_WORK INSTRUCTION_
Which of the lines below include "instructor"? Each one should be copied out.

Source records
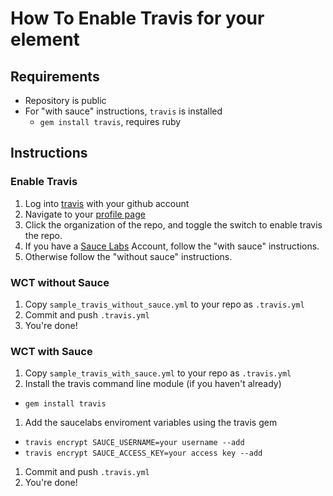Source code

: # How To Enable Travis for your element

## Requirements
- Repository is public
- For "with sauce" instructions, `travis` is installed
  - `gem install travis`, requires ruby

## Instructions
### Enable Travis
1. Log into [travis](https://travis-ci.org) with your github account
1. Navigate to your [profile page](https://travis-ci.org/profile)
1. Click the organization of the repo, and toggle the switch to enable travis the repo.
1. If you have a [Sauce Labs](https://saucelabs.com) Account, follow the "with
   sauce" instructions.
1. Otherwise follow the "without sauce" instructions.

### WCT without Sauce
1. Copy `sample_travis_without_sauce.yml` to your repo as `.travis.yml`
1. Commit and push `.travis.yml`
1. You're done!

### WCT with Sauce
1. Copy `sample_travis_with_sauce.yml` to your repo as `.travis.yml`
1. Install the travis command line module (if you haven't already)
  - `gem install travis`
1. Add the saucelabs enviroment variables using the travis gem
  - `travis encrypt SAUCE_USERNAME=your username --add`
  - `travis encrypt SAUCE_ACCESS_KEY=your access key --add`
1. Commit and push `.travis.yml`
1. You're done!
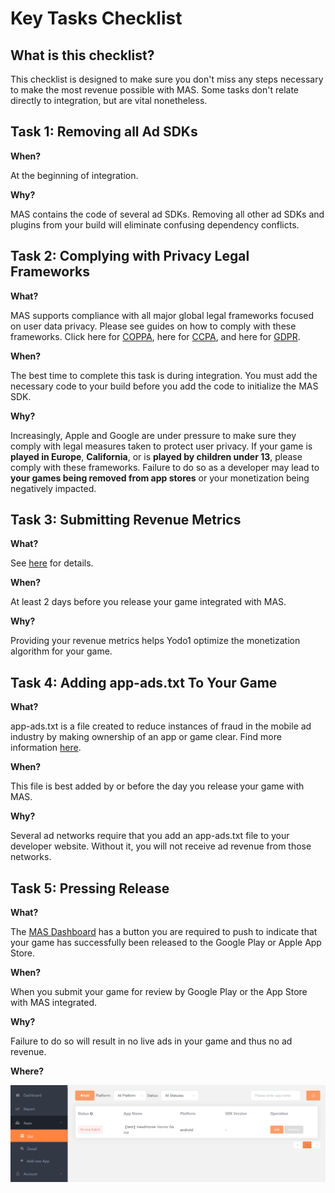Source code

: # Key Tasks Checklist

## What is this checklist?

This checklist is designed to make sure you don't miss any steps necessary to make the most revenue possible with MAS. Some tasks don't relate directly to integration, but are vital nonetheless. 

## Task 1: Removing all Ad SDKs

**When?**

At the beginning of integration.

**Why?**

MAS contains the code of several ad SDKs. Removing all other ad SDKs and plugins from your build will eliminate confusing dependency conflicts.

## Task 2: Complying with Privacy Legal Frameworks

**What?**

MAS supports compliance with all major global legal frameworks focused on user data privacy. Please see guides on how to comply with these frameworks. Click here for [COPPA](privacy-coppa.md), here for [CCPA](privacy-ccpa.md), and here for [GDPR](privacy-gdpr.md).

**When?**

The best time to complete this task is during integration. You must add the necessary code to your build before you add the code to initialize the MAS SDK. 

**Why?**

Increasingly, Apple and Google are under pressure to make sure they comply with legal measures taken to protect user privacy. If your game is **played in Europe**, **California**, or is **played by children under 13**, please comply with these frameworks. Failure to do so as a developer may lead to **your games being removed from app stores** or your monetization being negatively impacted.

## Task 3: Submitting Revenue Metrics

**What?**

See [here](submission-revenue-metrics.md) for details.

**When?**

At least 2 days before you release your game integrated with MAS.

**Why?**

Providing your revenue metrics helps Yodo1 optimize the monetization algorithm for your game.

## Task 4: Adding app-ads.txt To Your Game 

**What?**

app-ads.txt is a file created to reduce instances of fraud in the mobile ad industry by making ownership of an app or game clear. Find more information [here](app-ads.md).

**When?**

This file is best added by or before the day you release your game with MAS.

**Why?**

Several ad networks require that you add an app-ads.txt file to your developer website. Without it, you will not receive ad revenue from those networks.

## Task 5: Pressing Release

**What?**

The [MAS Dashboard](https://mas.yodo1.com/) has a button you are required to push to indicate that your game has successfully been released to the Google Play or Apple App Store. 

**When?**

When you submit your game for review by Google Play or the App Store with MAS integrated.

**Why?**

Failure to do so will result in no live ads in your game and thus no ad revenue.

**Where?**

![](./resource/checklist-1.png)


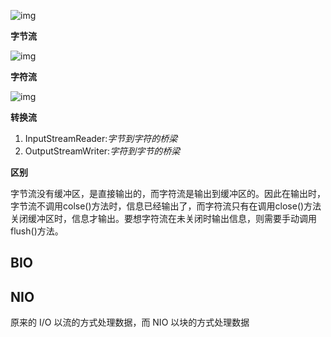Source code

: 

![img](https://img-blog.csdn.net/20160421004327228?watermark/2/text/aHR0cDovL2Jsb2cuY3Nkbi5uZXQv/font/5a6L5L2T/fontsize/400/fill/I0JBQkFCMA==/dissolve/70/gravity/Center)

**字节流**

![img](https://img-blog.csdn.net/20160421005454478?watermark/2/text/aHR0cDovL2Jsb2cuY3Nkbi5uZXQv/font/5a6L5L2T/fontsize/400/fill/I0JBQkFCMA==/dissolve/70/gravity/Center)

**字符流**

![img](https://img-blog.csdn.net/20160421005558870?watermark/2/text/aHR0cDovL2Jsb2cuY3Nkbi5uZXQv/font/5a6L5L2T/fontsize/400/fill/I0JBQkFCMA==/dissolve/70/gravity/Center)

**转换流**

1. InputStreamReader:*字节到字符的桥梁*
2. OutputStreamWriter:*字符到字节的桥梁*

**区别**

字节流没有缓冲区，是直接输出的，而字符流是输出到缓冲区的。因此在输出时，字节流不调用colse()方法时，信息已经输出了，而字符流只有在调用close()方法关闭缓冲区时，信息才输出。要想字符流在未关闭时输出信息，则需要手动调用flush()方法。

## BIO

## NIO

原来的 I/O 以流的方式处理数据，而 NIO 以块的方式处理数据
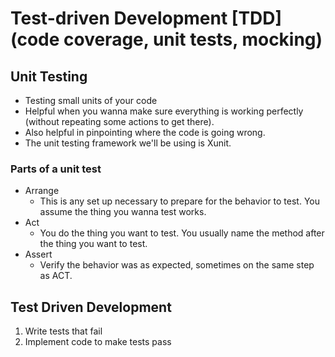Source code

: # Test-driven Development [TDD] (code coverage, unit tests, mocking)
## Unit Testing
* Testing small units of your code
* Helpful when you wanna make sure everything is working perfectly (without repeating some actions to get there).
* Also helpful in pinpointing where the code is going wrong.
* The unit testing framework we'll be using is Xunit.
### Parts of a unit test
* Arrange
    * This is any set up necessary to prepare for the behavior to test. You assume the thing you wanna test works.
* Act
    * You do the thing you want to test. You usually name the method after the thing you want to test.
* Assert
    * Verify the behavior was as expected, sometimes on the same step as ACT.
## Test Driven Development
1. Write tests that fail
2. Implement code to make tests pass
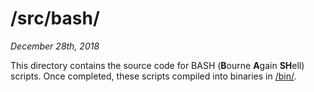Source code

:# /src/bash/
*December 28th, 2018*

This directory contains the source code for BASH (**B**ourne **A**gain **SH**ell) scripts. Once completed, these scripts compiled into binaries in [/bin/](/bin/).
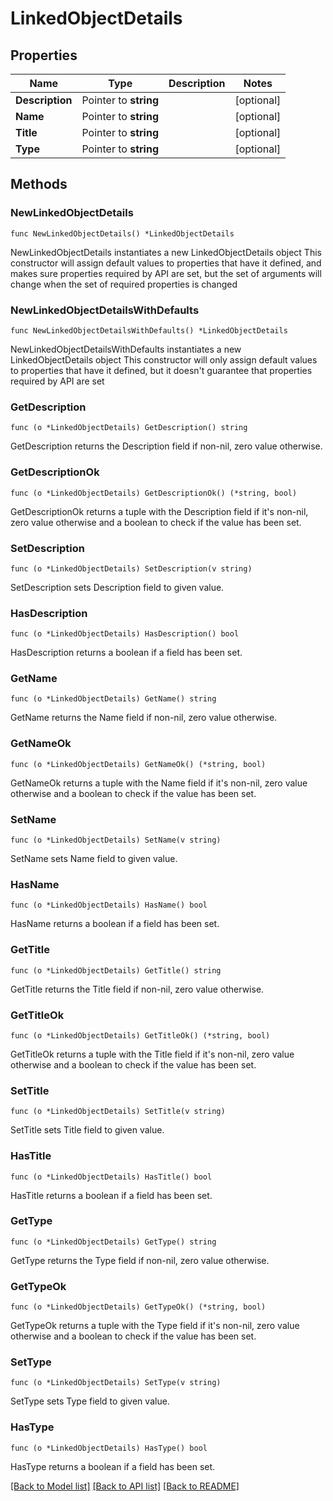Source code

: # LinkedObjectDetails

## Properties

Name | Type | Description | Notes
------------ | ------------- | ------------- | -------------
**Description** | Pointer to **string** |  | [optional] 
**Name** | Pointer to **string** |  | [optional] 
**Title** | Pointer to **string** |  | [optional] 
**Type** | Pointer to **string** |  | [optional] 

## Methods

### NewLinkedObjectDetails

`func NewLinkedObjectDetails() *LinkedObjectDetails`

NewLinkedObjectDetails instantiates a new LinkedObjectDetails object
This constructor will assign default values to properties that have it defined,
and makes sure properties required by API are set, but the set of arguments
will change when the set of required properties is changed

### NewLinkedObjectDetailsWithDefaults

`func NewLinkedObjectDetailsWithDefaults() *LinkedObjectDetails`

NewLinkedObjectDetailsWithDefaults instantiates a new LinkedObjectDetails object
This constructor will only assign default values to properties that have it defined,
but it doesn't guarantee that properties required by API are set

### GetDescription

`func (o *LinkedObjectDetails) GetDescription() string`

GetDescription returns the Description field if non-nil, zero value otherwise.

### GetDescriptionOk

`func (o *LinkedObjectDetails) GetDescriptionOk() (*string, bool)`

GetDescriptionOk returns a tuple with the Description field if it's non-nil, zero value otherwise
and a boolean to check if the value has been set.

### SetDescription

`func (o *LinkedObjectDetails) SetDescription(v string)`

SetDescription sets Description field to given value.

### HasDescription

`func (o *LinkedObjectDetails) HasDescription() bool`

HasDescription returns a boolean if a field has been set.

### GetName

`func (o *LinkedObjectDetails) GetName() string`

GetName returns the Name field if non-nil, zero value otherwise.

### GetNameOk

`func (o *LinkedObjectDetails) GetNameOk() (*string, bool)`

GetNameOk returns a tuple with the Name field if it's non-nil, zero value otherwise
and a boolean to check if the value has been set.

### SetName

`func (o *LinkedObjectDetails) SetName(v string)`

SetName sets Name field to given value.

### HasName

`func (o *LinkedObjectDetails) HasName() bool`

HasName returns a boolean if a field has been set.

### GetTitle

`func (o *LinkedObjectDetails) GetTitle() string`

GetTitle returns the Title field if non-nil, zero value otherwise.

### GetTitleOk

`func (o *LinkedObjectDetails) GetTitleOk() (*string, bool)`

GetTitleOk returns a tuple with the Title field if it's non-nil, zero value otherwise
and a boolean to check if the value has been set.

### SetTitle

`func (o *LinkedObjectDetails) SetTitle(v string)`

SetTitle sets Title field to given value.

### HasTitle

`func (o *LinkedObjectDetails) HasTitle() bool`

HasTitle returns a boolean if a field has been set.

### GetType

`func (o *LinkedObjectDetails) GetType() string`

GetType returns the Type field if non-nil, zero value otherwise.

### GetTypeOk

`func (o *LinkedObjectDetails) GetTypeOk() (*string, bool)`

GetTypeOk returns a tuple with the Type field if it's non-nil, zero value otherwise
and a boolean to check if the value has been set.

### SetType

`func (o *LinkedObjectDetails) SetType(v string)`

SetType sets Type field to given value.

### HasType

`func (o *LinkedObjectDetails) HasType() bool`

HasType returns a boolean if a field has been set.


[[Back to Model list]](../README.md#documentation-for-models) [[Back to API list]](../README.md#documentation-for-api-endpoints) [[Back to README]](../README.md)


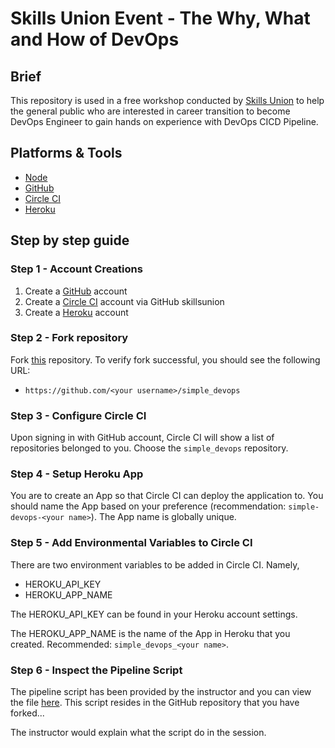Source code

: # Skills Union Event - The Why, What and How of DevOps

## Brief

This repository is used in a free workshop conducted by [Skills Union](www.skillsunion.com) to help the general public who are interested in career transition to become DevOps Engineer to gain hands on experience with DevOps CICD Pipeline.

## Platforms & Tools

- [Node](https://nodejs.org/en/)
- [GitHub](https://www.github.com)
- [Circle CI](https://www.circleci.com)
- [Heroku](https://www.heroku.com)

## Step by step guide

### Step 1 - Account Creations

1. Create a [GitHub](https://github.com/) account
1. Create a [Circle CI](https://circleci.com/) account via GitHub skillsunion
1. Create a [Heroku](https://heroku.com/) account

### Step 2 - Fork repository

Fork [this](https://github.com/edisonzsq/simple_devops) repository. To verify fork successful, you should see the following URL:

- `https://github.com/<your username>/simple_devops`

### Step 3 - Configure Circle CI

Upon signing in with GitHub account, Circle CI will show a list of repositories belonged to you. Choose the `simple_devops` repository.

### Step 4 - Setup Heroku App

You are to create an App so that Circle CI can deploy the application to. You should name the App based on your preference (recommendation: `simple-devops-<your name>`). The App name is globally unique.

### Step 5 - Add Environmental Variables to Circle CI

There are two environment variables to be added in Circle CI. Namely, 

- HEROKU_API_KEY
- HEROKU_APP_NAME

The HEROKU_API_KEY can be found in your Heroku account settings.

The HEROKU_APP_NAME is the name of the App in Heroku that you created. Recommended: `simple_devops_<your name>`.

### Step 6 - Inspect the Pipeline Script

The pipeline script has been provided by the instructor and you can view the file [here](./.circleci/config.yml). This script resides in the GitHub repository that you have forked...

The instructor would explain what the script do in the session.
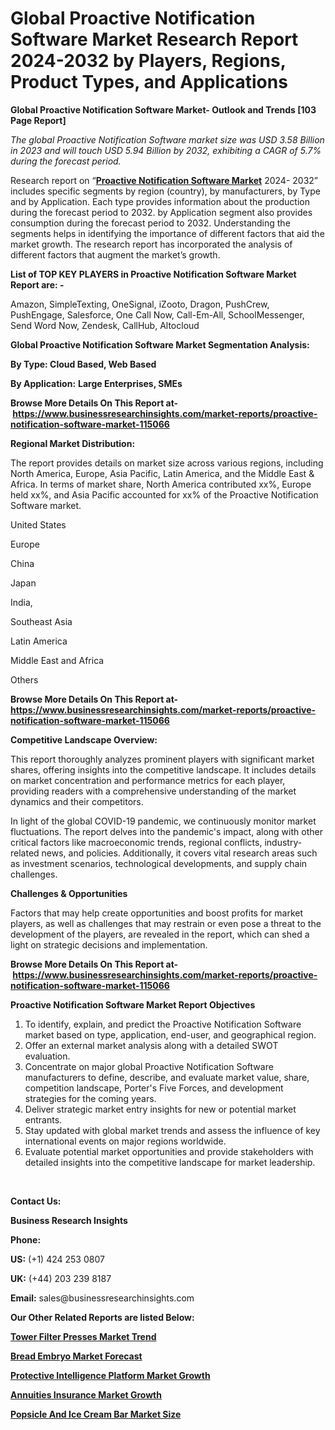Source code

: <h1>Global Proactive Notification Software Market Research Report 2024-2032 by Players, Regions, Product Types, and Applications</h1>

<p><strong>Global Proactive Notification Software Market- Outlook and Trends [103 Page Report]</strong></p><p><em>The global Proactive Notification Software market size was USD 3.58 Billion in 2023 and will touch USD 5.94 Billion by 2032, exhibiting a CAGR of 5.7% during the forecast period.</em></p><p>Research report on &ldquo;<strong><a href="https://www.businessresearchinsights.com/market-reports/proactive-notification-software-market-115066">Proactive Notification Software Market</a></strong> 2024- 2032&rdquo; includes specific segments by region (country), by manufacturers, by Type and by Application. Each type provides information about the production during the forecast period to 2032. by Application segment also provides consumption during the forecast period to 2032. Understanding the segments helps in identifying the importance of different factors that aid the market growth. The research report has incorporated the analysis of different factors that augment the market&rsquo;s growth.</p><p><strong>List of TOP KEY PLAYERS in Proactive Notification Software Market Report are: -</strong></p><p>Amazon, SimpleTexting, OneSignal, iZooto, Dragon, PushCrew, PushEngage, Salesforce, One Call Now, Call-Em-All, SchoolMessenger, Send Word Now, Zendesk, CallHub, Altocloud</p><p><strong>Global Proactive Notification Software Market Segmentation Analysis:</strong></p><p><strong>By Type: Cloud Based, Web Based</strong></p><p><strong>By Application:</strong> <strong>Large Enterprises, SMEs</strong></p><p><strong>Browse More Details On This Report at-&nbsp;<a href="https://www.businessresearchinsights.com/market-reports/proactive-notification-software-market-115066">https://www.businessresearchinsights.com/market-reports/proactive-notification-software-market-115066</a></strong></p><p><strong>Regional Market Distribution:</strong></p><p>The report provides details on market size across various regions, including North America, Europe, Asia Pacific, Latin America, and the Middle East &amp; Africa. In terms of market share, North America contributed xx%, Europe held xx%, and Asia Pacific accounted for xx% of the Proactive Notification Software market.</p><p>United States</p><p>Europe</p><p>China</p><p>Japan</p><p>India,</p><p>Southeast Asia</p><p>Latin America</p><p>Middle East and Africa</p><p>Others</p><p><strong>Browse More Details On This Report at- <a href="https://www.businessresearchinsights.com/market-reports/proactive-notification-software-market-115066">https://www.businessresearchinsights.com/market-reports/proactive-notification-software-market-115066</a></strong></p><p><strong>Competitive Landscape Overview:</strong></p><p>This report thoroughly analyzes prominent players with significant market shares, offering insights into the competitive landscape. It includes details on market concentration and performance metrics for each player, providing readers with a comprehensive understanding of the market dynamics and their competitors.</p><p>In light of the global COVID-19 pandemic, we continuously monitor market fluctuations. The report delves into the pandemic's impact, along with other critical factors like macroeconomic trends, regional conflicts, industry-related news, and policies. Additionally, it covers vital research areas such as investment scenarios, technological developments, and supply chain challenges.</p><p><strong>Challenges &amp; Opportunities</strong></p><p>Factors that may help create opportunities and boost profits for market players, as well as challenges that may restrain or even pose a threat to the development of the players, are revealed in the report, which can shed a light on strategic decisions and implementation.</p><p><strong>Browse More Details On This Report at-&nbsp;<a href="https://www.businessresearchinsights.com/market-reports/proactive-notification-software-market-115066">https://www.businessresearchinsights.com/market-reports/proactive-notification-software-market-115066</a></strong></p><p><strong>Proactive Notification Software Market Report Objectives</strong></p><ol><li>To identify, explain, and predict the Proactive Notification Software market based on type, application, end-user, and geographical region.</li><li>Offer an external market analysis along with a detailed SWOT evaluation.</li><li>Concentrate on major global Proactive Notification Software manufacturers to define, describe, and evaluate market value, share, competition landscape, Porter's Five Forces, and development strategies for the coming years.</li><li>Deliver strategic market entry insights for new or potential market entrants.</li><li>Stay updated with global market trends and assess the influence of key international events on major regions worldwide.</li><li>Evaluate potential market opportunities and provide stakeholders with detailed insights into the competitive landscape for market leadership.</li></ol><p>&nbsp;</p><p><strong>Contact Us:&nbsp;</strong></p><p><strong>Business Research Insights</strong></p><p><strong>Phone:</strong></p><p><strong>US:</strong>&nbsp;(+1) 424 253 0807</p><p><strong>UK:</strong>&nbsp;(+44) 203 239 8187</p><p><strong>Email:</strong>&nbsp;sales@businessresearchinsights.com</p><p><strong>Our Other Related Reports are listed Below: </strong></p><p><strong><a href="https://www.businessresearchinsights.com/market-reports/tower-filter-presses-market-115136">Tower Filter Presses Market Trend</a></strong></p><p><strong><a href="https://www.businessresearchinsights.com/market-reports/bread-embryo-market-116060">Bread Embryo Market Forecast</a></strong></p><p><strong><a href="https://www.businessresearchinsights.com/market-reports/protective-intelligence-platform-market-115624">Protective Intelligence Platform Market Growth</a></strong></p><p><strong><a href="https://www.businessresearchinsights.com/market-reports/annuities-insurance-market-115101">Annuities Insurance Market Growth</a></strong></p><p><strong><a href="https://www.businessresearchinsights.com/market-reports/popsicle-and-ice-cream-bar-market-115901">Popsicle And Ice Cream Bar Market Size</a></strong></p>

_EXERCISE SOLUTION_
The pipeline script has been provided by the instructor and you can view the file [here](./.circleci/config.yml). This script resides in the GitHub repository that you have forked...
The instructor would explain what the script do in the session.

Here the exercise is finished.